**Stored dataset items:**
-- Opening Marker --

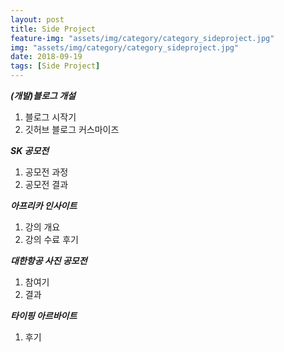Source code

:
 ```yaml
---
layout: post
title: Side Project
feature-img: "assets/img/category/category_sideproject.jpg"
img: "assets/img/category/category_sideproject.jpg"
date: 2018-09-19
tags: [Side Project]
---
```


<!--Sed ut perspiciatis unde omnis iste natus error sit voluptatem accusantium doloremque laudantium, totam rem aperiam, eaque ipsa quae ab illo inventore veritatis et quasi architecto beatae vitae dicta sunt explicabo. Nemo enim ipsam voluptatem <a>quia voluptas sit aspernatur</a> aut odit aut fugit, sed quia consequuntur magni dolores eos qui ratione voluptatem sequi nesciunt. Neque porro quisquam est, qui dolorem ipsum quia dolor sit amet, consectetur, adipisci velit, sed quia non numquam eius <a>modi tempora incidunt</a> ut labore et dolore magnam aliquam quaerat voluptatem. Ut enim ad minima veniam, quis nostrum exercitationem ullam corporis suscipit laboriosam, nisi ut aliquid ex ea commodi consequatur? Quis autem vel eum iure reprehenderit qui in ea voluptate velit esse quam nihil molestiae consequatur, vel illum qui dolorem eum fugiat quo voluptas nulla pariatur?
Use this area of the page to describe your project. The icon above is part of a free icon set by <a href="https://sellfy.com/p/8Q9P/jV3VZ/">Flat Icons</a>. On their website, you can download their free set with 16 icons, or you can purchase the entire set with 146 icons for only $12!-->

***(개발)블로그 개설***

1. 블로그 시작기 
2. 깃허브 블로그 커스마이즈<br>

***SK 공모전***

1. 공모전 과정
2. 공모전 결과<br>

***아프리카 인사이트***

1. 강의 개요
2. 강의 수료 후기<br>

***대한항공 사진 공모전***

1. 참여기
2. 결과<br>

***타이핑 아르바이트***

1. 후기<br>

-- Closing Marker --
-- Opening Marker --

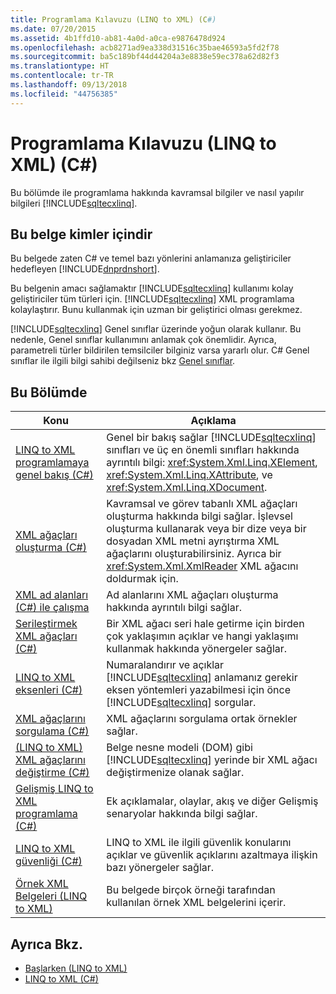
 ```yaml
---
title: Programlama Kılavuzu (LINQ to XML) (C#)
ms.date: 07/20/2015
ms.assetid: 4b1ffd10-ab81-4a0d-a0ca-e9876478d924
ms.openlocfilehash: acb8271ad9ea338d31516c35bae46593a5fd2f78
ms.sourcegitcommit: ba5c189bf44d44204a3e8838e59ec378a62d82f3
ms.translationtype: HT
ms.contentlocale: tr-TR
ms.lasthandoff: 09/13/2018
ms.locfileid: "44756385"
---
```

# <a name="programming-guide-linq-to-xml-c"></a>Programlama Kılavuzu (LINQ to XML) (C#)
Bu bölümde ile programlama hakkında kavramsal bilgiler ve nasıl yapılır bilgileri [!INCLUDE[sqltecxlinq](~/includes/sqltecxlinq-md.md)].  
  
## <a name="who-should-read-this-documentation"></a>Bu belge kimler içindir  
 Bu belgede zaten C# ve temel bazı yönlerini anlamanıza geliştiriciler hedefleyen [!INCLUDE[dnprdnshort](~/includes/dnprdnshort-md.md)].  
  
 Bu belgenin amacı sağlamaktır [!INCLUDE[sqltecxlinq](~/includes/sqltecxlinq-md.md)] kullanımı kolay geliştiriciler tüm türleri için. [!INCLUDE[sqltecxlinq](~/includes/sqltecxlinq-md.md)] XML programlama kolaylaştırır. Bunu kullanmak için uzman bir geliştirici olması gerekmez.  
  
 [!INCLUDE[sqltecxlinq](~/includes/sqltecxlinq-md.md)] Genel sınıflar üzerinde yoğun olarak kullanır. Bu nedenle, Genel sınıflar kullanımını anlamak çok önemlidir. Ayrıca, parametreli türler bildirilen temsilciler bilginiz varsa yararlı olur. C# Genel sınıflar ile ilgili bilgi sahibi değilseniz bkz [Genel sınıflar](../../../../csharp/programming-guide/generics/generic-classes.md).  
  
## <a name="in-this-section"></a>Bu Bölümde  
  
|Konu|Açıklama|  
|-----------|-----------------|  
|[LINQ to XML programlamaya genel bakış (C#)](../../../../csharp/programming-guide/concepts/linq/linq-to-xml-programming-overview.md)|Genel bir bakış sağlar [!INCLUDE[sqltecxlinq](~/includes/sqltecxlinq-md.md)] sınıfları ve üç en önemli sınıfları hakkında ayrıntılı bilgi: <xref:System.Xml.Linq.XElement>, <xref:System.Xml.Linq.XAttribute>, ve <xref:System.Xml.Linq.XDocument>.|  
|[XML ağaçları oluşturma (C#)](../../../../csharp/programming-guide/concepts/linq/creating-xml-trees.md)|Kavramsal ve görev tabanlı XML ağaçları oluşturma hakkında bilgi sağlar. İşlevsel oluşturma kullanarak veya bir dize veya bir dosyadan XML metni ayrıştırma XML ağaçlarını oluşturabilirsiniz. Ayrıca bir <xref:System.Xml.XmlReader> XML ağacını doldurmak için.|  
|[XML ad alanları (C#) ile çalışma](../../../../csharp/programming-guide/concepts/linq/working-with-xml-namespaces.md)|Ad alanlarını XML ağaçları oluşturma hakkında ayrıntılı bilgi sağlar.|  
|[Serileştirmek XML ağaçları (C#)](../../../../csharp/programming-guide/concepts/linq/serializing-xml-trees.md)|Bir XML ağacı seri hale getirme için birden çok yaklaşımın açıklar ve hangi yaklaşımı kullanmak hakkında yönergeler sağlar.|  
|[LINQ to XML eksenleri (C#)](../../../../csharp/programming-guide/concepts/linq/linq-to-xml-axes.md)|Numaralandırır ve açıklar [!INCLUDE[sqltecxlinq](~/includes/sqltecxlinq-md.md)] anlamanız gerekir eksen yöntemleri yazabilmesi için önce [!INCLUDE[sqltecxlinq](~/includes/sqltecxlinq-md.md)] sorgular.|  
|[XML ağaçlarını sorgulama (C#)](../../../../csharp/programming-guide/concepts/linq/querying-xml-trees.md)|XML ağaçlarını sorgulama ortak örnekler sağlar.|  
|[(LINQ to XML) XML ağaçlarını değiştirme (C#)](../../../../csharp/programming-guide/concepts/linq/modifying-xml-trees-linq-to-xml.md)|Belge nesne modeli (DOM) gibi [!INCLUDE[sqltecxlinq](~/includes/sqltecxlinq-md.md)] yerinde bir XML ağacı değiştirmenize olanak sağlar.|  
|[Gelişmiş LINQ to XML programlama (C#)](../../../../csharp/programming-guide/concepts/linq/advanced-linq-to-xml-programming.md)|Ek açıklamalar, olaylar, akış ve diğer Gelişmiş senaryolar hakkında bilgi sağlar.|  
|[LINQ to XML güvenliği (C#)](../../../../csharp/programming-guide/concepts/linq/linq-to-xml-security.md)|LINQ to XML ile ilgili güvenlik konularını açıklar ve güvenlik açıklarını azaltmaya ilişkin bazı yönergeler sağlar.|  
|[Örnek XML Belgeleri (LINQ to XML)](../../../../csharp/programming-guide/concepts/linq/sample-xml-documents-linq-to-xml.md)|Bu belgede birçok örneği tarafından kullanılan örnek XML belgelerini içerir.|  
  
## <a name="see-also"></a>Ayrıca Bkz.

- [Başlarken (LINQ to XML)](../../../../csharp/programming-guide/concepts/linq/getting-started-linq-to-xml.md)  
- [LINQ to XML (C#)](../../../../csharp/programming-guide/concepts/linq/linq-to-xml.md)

-- Closing Marker --
-- Opening Marker --

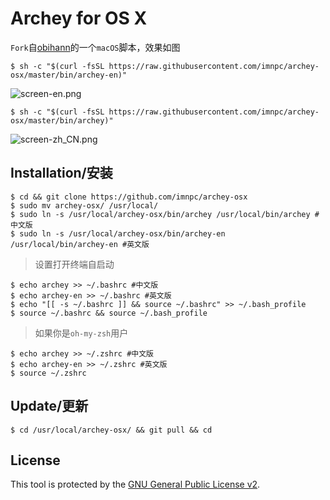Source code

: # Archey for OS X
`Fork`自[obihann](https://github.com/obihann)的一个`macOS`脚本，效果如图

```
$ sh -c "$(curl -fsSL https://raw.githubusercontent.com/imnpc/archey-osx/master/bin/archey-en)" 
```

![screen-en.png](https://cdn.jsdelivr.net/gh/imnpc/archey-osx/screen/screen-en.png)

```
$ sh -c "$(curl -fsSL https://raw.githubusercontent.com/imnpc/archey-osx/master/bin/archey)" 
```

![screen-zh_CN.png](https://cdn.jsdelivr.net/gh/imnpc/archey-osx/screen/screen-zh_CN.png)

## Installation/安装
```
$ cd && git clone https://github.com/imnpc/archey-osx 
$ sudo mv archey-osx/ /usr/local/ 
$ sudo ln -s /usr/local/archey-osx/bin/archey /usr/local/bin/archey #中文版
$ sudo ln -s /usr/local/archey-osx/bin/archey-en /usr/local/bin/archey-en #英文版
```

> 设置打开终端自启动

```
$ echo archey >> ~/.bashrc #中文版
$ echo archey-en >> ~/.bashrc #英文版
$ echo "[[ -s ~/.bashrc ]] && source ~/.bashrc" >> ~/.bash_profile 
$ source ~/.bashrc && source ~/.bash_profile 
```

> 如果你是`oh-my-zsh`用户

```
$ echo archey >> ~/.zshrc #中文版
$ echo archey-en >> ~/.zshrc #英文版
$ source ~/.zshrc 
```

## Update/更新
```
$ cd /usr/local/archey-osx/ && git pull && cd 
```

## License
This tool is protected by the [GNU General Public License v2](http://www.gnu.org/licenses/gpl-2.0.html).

-- Closing Marker --

**Exercise:** Copy the entries above exactly, but only from the line holding "ayrıntılı bilgi sağlar.|" through the line holding "- [LINQ to XML", both included.

**Response area:**
|[XML ad alanları (C#) ile çalışma](../../../../csharp/programming-guide/concepts/linq/working-with-xml-namespaces.md)|Ad alanlarını XML ağaçları oluşturma hakkında ayrıntılı bilgi sağlar.|  
|[Serileştirmek XML ağaçları (C#)](../../../../csharp/programming-guide/concepts/linq/serializing-xml-trees.md)|Bir XML ağacı seri hale getirme için birden çok yaklaşımın açıklar ve hangi yaklaşımı kullanmak hakkında yönergeler sağlar.|  
|[LINQ to XML eksenleri (C#)](../../../../csharp/programming-guide/concepts/linq/linq-to-xml-axes.md)|Numaralandırır ve açıklar [!INCLUDE[sqltecxlinq](~/includes/sqltecxlinq-md.md)] anlamanız gerekir eksen yöntemleri yazabilmesi için önce [!INCLUDE[sqltecxlinq](~/includes/sqltecxlinq-md.md)] sorgular.|  
|[XML ağaçlarını sorgulama (C#)](../../../../csharp/programming-guide/concepts/linq/querying-xml-trees.md)|XML ağaçlarını sorgulama ortak örnekler sağlar.|  
|[(LINQ to XML) XML ağaçlarını değiştirme (C#)](../../../../csharp/programming-guide/concepts/linq/modifying-xml-trees-linq-to-xml.md)|Belge nesne modeli (DOM) gibi [!INCLUDE[sqltecxlinq](~/includes/sqltecxlinq-md.md)] yerinde bir XML ağacı değiştirmenize olanak sağlar.|  
|[Gelişmiş LINQ to XML programlama (C#)](../../../../csharp/programming-guide/concepts/linq/advanced-linq-to-xml-programming.md)|Ek açıklamalar, olaylar, akış ve diğer Gelişmiş senaryolar hakkında bilgi sağlar.|  
|[LINQ to XML güvenliği (C#)](../../../../csharp/programming-guide/concepts/linq/linq-to-xml-security.md)|LINQ to XML ile ilgili güvenlik konularını açıklar ve güvenlik açıklarını azaltmaya ilişkin bazı yönergeler sağlar.|  
|[Örnek XML Belgeleri (LINQ to XML)](../../../../csharp/programming-guide/concepts/linq/sample-xml-documents-linq-to-xml.md)|Bu belgede birçok örneği tarafından kullanılan örnek XML belgelerini içerir.|  
  
## <a name="see-also"></a>Ayrıca Bkz.

- [Başlarken (LINQ to XML)](../../../../csharp/programming-guide/concepts/linq/getting-started-linq-to-xml.md)  
- [LINQ to XML (C#)](../../../../csharp/programming-guide/concepts/linq/linq-to-xml.md)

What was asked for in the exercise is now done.